My awakening, however, did not come from a text book. It came — as is quite common these days — from my lovely and truly brilliant Japanese wife.
Masumi and I were on our way to an outdoor market in a nearby town. It was at the peak of the cherry blossom season. Cherry blossoms here are not confined to parks or community malls. Tens of thousands of cherry blossom trees line roads, rivers, canals, and crisscross fields of rice and other crop plantings. It’s absolutely spectacular.
However, I mentioned casually to her that is seemed a little hazy that day. We’re downwind from the China mainland, which hosts many coal-fed power plants, heavy-industry factories, and the like, so I just assumed it was the usual dust and smoke blowing our way from our Chinese neighbor.
“No, that’s pollen,” explained Masumi. She directed my gaze to the face of a forested mountain we were passing. There was a huge puff of what appeared to be smoke, but not really the color of smoke, or the way smoke looks rising from burning debris. No, it was a cloud of pollen, which was being released in that section of the forest, I assume from the floral undergrowth beneath the trees.
Thus began my quick education and new respect for pollen. That cloud was the promise for the continuing regeneration of the awe-inspiring bouquet we and others across Japan were now enjoying.
Okay. I believe in balanced reporting. So let me explore the other side of this story.
Some folks are allergic to pollen. Those ads for over-the-counter remedies turn their misery into cold, hard cash for the manufacturers of these palliatives. Point taken.
But there are others who don’t have this excuse. These are folks who choose to seal themselves up in an artificial cocoon, stare at flat-panel displays, thus have no idea about clouds of pollen, pollination, flowers, or anything that doesn’t conflate with living under artificial light, being captive of a hermetically sealed environment; no concept of a reality which doesn’t adhere to and reify the rules of commerce and commodification of everything. This is the model embraced by an economy-fixated society, which exclusively views humans as components of monetary mechanisms, consequently only values them as producers and/or consumers.

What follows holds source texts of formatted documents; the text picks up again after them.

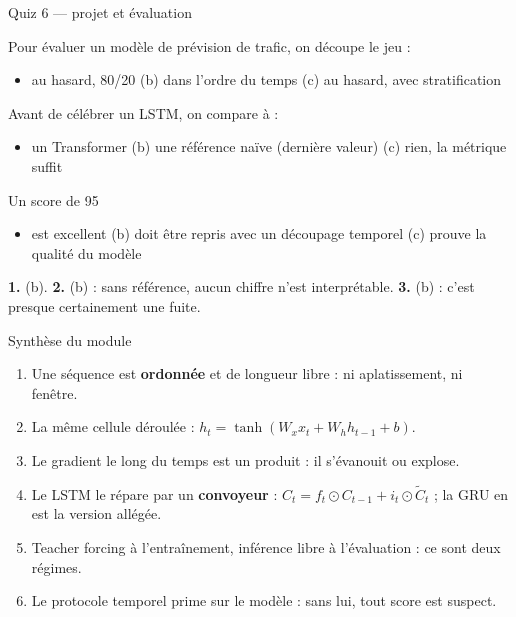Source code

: \begin{frame}{Quiz 6 --- projet et évaluation}
\begin{qbox}[Question 1]
Pour évaluer un modèle de prévision de trafic, on découpe le jeu :
\begin{itemize}
  \item[(a)] au hasard, 80/20 \quad (b) dans l'ordre du temps
  \quad (c) au hasard, avec stratification
\end{itemize}
\end{qbox}
\begin{qbox}[Question 2]
Avant de célébrer un LSTM, on compare à :
\begin{itemize}
  \item[(a)] un Transformer \quad (b) une référence naïve (dernière valeur)
  \quad (c) rien, la métrique suffit
\end{itemize}
\end{qbox}
\begin{qbox}[Question 3]
Un score de 95 %
\begin{itemize}
  \item[(a)] est excellent \quad (b) doit être repris avec un découpage temporel
  \quad (c) prouve la qualité du modèle
\end{itemize}
\end{qbox}
\begin{solbox}[Réponses]
\textbf{1.} (b). \quad \textbf{2.} (b) : sans référence, aucun chiffre n'est
interprétable. \quad \textbf{3.} (b) : c'est presque certainement une fuite.
\end{solbox}
\end{frame}

\begin{frame}{Synthèse du module}
\begin{kbox}
\begin{enumerate}
  \item Une séquence est \textbf{ordonnée} et de longueur libre : ni aplatissement,
  ni fenêtre.
  \item La même cellule déroulée : $h_t = \tanh(W_x x_t + W_h h_{t-1} + b)$.
  \item Le gradient le long du temps est un produit : il s'évanouit ou explose.
  \item Le LSTM le répare par un \textbf{convoyeur} : $C_t = f_t \odot C_{t-1}
  + i_t \odot \tilde{C}_t$ ; la GRU en est la version allégée.
  \item Teacher forcing à l'entraînement, inférence libre à l'évaluation :
  ce sont deux régimes.
  \item Le protocole temporel prime sur le modèle : sans lui, tout score est
  suspect.
\end{enumerate}
\end{kbox}
\end{frame}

I would surmise the notion of beauty for such champions of greed is skyrocketing returns on investments and a bulging portfolio of winning stocks. I seriously doubt either of those has much of a fragrance though I may have on occasion heard someone say: “That person smells of money.”
For these individuals, flowers are “beautiful” depending on how marketable they are and what sort of profits they produce. With no sense of irony, they would deem the distress of those allergy sufferers as an opportunity to turn a profit. The more misery these folks have to endure, the better the prospects for some fat returns on pharmaceutical stocks.
We’re told that this is the new way to look at the world. Those old valuations — meaning just the basic use of our senses, and gauging the world around us by the joy and delight we feel in our hearts — are passé, and have been replaced by the new tools of capitalism, the free market, and the now dominant neoliberal paradigm.
Yet, the Earth day protests and celebrations convincingly offered a very different message. That message was loud and unambiguous. Treating the Earth as a factory for man-made goods, narrowing the contribution of human beings to merely producing and consuming those goods, subjecting everything from happiness and love to the value of a human life, only to the metrics of economic worth, reducing all of the potential for human creativity, ingenuity, compassion, nobility, vision, altruism, excellence, and achievement, to mere numbers on a spread sheet, is suffocating the human race, exterminating the human family, eviscerating the human spirit, and destroying the planet.
I’ve made my choice. It took me a while to come around.
I’ll take my chances with the clouds of pollen.